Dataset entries
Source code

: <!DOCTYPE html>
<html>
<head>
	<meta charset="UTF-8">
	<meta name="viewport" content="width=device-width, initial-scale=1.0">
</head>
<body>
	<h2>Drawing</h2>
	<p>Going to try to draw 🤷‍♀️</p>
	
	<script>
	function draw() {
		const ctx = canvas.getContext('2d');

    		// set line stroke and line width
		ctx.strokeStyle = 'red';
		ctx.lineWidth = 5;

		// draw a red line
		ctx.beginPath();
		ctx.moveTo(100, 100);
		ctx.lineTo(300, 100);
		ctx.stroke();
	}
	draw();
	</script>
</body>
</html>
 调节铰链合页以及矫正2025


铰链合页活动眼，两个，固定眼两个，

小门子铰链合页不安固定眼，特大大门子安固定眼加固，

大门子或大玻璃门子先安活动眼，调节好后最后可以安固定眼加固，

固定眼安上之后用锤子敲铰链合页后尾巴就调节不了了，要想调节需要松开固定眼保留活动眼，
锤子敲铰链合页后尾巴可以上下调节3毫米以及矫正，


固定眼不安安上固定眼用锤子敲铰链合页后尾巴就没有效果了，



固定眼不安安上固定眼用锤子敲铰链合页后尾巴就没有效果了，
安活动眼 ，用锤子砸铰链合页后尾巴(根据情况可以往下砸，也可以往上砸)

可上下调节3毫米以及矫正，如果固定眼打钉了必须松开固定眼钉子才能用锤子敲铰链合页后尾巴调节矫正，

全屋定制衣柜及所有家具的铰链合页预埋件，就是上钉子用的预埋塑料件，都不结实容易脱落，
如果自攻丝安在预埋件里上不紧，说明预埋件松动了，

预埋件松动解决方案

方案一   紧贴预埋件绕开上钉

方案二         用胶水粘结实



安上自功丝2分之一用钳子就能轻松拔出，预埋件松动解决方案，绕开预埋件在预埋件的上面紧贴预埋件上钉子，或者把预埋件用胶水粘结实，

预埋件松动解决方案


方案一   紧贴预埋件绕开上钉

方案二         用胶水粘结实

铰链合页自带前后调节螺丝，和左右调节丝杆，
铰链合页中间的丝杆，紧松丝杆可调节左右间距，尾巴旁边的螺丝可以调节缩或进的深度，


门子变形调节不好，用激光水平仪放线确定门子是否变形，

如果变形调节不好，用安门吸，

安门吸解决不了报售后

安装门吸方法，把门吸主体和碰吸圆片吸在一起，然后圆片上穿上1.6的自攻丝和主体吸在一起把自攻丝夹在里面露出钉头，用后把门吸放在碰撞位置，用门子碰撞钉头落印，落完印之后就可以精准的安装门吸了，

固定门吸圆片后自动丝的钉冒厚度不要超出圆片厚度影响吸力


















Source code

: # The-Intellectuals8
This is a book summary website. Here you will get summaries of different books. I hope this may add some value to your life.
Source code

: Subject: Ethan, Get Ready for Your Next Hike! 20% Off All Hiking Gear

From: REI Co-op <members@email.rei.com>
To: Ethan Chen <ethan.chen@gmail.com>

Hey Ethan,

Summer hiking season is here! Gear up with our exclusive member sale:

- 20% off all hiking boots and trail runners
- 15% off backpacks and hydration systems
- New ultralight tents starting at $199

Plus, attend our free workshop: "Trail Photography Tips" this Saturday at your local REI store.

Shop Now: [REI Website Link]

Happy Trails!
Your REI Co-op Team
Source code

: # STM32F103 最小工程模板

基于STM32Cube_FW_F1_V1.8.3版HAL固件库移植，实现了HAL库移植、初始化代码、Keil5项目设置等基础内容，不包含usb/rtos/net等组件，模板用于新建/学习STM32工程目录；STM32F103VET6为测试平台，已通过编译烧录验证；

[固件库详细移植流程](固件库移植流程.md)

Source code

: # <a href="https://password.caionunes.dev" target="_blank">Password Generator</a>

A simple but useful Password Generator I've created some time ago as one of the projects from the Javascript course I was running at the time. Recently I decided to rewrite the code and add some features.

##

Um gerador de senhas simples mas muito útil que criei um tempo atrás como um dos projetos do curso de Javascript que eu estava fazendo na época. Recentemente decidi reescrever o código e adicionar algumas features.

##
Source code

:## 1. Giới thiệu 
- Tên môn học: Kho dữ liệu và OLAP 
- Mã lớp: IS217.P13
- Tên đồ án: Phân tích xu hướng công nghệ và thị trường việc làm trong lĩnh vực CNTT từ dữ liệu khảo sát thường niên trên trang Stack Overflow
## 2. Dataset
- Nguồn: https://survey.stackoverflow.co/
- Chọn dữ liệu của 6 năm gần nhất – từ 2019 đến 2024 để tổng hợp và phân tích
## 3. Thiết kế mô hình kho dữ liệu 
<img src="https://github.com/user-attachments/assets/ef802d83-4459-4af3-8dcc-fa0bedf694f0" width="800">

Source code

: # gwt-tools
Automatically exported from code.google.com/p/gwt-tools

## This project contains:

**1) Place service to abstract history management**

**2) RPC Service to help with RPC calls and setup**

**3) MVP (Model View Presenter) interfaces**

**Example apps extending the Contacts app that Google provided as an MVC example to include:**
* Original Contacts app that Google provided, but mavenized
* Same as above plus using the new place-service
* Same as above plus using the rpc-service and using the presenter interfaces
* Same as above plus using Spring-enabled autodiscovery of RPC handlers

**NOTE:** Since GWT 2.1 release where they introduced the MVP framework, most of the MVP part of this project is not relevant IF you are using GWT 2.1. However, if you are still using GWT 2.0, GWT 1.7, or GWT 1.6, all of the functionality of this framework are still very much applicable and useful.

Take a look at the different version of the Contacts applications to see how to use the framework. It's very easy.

**Problem statement:**
Every entry is to be returned exactly, with nothing dropped.

**Exercise result:**
Source code

: <!DOCTYPE html>
<html>
<head>
	<meta charset="UTF-8">
	<meta name="viewport" content="width=device-width, initial-scale=1.0">
</head>
<body>
	<h2>Drawing</h2>
	<p>Going to try to draw 🤷‍♀️</p>
	
	<script>
	function draw() {
		const ctx = canvas.getContext('2d');

    		// set line stroke and line width
		ctx.strokeStyle = 'red';
		ctx.lineWidth = 5;

		// draw a red line
		ctx.beginPath();
		ctx.moveTo(100, 100);
		ctx.lineTo(300, 100);
		ctx.stroke();
	}
	draw();
	</script>
</body>
</html>
 调节铰链合页以及矫正2025


铰链合页活动眼，两个，固定眼两个，

小门子铰链合页不安固定眼，特大大门子安固定眼加固，

大门子或大玻璃门子先安活动眼，调节好后最后可以安固定眼加固，

固定眼安上之后用锤子敲铰链合页后尾巴就调节不了了，要想调节需要松开固定眼保留活动眼，
锤子敲铰链合页后尾巴可以上下调节3毫米以及矫正，


固定眼不安安上固定眼用锤子敲铰链合页后尾巴就没有效果了，



固定眼不安安上固定眼用锤子敲铰链合页后尾巴就没有效果了，
安活动眼 ，用锤子砸铰链合页后尾巴(根据情况可以往下砸，也可以往上砸)

可上下调节3毫米以及矫正，如果固定眼打钉了必须松开固定眼钉子才能用锤子敲铰链合页后尾巴调节矫正，

全屋定制衣柜及所有家具的铰链合页预埋件，就是上钉子用的预埋塑料件，都不结实容易脱落，
如果自攻丝安在预埋件里上不紧，说明预埋件松动了，

预埋件松动解决方案

方案一   紧贴预埋件绕开上钉

方案二         用胶水粘结实



安上自功丝2分之一用钳子就能轻松拔出，预埋件松动解决方案，绕开预埋件在预埋件的上面紧贴预埋件上钉子，或者把预埋件用胶水粘结实，

预埋件松动解决方案


方案一   紧贴预埋件绕开上钉

方案二         用胶水粘结实

铰链合页自带前后调节螺丝，和左右调节丝杆，
铰链合页中间的丝杆，紧松丝杆可调节左右间距，尾巴旁边的螺丝可以调节缩或进的深度，


门子变形调节不好，用激光水平仪放线确定门子是否变形，

如果变形调节不好，用安门吸，

安门吸解决不了报售后

安装门吸方法，把门吸主体和碰吸圆片吸在一起，然后圆片上穿上1.6的自攻丝和主体吸在一起把自攻丝夹在里面露出钉头，用后把门吸放在碰撞位置，用门子碰撞钉头落印，落完印之后就可以精准的安装门吸了，

固定门吸圆片后自动丝的钉冒厚度不要超出圆片厚度影响吸力


















Source code

: # The-Intellectuals8
This is a book summary website. Here you will get summaries of different books. I hope this may add some value to your life.
Source code

: Subject: Ethan, Get Ready for Your Next Hike! 20% Off All Hiking Gear

From: REI Co-op <members@email.rei.com>
To: Ethan Chen <ethan.chen@gmail.com>

Hey Ethan,

Summer hiking season is here! Gear up with our exclusive member sale:

- 20% off all hiking boots and trail runners
- 15% off backpacks and hydration systems
- New ultralight tents starting at $199

Plus, attend our free workshop: "Trail Photography Tips" this Saturday at your local REI store.

Shop Now: [REI Website Link]

Happy Trails!
Your REI Co-op Team
Source code

: # STM32F103 最小工程模板

基于STM32Cube_FW_F1_V1.8.3版HAL固件库移植，实现了HAL库移植、初始化代码、Keil5项目设置等基础内容，不包含usb/rtos/net等组件，模板用于新建/学习STM32工程目录；STM32F103VET6为测试平台，已通过编译烧录验证；

[固件库详细移植流程](固件库移植流程.md)

Source code

: # <a href="https://password.caionunes.dev" target="_blank">Password Generator</a>

A simple but useful Password Generator I've created some time ago as one of the projects from the Javascript course I was running at the time. Recently I decided to rewrite the code and add some features.

##

Um gerador de senhas simples mas muito útil que criei um tempo atrás como um dos projetos do curso de Javascript que eu estava fazendo na época. Recentemente decidi reescrever o código e adicionar algumas features.

##
Source code

:## 1. Giới thiệu 
- Tên môn học: Kho dữ liệu và OLAP 
- Mã lớp: IS217.P13
- Tên đồ án: Phân tích xu hướng công nghệ và thị trường việc làm trong lĩnh vực CNTT từ dữ liệu khảo sát thường niên trên trang Stack Overflow
## 2. Dataset
- Nguồn: https://survey.stackoverflow.co/
- Chọn dữ liệu của 6 năm gần nhất – từ 2019 đến 2024 để tổng hợp và phân tích
## 3. Thiết kế mô hình kho dữ liệu 
<img src="https://github.com/user-attachments/assets/ef802d83-4459-4af3-8dcc-fa0bedf694f0" width="800">

Source code

: # gwt-tools
Automatically exported from code.google.com/p/gwt-tools

## This project contains:

**1) Place service to abstract history management**

**2) RPC Service to help with RPC calls and setup**

**3) MVP (Model View Presenter) interfaces**

**Example apps extending the Contacts app that Google provided as an MVC example to include:**
* Original Contacts app that Google provided, but mavenized
* Same as above plus using the new place-service
* Same as above plus using the rpc-service and using the presenter interfaces
* Same as above plus using Spring-enabled autodiscovery of RPC handlers

**NOTE:** Since GWT 2.1 release where they introduced the MVP framework, most of the MVP part of this project is not relevant IF you are using GWT 2.1. However, if you are still using GWT 2.0, GWT 1.7, or GWT 1.6, all of the functionality of this framework are still very much applicable and useful.

Take a look at the different version of the Contacts applications to see how to use the framework. It's very easy.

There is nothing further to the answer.